Least-Squares Variance Component Estimation Applied to GPS Geometry-Based Observation Model

To achieve the best linear unbiased estimation of unknown parameters in geodetic data processing a realistic stochastic model for observables is required. This work is a follow-up to work carried out recently in which the geometry-free observation model (GFOM) was used. Here, least-squares variance component estimation is applied to global positioning system (GPS) observables using the geometry-based observation model (GBOM). The benefit of using GBOM, rather than GFOM, is highlighted in the present contribution. An appropriate stochastic model for GPS observables should include different variances for each observation type, the correlation between different observables, the satellite elevation dependence of the observables' precision, and the temporal correlation of the GPS observables. Unlike the GFOM, in the GBOM two separate variances along with their corresponding covariances are simultaneously estimated for the phase observations of the L1 and L2 frequencies.

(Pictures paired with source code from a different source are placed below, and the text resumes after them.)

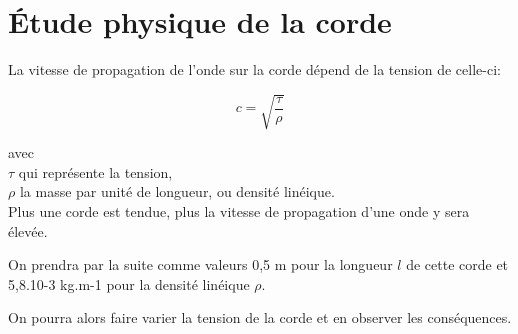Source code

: \section{Étude physique de la corde}

La vitesse de propagation de l'onde sur la corde dépend de la tension de celle-ci:

\begin{equation*}
c = \sqrt{\frac{\tau}{\rho}}
\end{equation*}

avec \\
\hspace*{2cm} $\tau$ qui représente la tension, \\
\hspace*{2cm} $\rho$ la masse par unité de longueur, ou densité linéique.\\

Plus une corde est tendue, plus la vitesse de propagation d’une onde y sera élevée.\

On prendra par la suite comme valeurs 0,5 m pour la longueur $l$ de cette corde et 5,8.10-3 kg.m-1 pour la densité linéique $\rho$.\

On pourra alors faire varier la tension de la corde et en observer les conséquences.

The numerical results for two receiversnamely, Trimble 4000 SSi (Trimble Navigation, Sunnyvale, California) and Leica SR530 (Leica Geosystems, Aarau, Switzerland)indicate a significant correlation between the observation types. The results show positive correlations of 0.55 and 0.51 between the CA and P2 code observations for Trimble 4000 SSi and Leica SR530, respectively. In addition, the satellites' elevation dependence of the GPS observables' precision is remarkable. Also, a temporal correlation of about 10 s exists in the L2 GPS observables for the Trimble 4000 SSi receiver.